** TASK TO CARRY OUT **
Look through the data below and say how many of its lines contain "picture", adding nothing else.

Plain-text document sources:
=== Begin Enclosure ===

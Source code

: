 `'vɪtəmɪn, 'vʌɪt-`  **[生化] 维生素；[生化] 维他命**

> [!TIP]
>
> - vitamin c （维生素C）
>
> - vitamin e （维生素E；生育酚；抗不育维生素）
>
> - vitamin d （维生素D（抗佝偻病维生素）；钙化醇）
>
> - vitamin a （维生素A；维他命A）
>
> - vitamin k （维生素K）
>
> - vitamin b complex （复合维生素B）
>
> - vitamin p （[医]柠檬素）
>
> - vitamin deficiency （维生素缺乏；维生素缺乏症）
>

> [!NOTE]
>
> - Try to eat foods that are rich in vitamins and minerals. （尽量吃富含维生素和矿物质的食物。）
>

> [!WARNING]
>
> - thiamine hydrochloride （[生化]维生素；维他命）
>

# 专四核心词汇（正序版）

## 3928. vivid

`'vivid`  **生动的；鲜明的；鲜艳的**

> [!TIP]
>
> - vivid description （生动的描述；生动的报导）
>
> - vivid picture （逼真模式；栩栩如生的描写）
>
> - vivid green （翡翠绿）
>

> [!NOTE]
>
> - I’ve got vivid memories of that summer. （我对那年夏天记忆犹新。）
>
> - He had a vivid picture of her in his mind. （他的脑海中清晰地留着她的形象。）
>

=== End Enclosure ===
=== Begin Enclosure ===

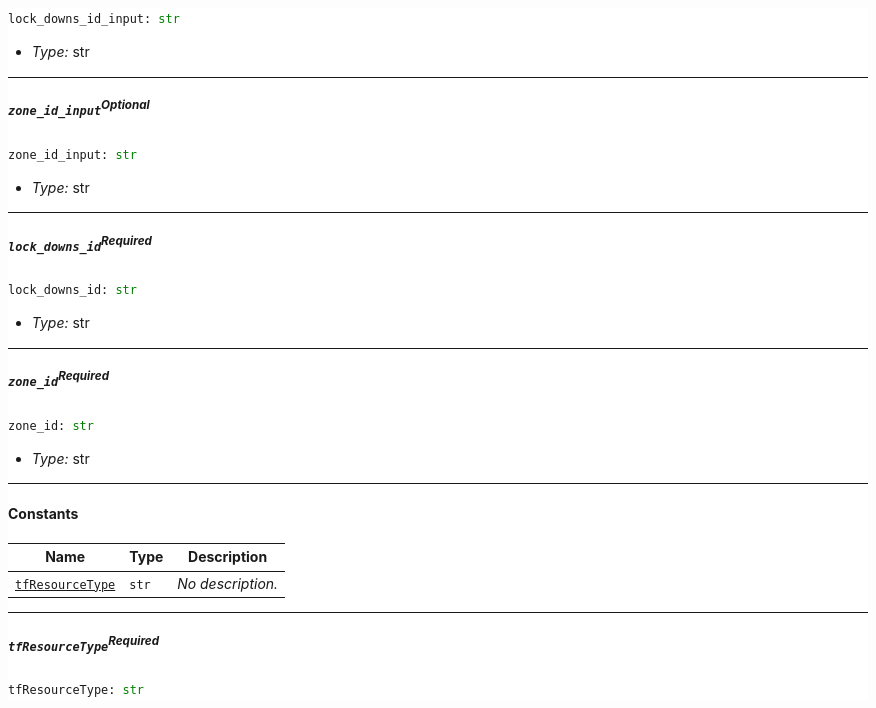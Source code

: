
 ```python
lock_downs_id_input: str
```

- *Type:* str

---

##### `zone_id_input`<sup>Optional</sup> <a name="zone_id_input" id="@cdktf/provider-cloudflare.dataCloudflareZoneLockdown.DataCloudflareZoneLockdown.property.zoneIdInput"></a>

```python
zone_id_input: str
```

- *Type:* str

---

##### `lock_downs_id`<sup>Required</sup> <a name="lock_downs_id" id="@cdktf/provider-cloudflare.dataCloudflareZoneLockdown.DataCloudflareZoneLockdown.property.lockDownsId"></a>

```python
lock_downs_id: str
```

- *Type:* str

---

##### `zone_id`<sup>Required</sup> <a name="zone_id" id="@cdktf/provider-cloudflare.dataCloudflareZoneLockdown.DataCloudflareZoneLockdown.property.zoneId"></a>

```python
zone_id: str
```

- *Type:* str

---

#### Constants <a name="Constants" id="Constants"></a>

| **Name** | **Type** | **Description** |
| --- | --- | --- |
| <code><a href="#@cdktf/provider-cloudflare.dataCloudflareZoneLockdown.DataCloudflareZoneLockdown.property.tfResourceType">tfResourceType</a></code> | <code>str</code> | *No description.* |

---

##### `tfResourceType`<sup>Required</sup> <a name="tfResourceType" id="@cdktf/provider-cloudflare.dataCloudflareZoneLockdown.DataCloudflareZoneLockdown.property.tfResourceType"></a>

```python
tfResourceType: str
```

=== End Enclosure ===

** ANSWER FOR THE TASK **
2